EXERCISE REQUIREMENTS: Nothing but the lines from the one containing "where $B$ is" through the end of the data should be output, each reproduced exactly.

DATA RECORDS:

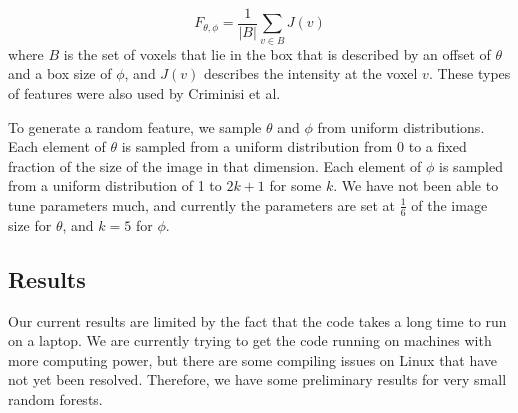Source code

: \begin{equation}
  F_{\theta, \phi} = \frac{1}{|B|} \sum_{v \in B} J(v)
\end{equation}
where $B$ is the set of voxels that lie in the box that is described by an offset of $\theta$ and a box size of $\phi$, and $J(v)$ describes the intensity at the voxel $v$. These types of features were also used by Criminisi et al.

To generate a random feature, we sample $\theta$ and $\phi$ from uniform distributions. Each element of $\theta$ is sampled from a uniform distribution from 0 to a fixed fraction of the size of the image in that dimension. Each element of $\phi$ is sampled from a uniform distribution of 1 to $2k+1$ for some $k$. We have not been able to tune parameters much, and currently the parameters are set at $\frac{1}{6}$ of the image size for $\theta$, and $k = 5$ for $\phi$. 

\subsection{Results}
Our current results are limited by the fact that the code takes a long time to run on a laptop. We are currently trying to get the code running on machines with more computing power, but there are some compiling issues on Linux that have not yet been resolved. Therefore, we have some preliminary results for very small random forests.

EXERCISE ANSWER:
where $B$ is the set of voxels that lie in the box that is described by an offset of $\theta$ and a box size of $\phi$, and $J(v)$ describes the intensity at the voxel $v$. These types of features were also used by Criminisi et al.

To generate a random feature, we sample $\theta$ and $\phi$ from uniform distributions. Each element of $\theta$ is sampled from a uniform distribution from 0 to a fixed fraction of the size of the image in that dimension. Each element of $\phi$ is sampled from a uniform distribution of 1 to $2k+1$ for some $k$. We have not been able to tune parameters much, and currently the parameters are set at $\frac{1}{6}$ of the image size for $\theta$, and $k = 5$ for $\phi$. 

\subsection{Results}
Our current results are limited by the fact that the code takes a long time to run on a laptop. We are currently trying to get the code running on machines with more computing power, but there are some compiling issues on Linux that have not yet been resolved. Therefore, we have some preliminary results for very small random forests.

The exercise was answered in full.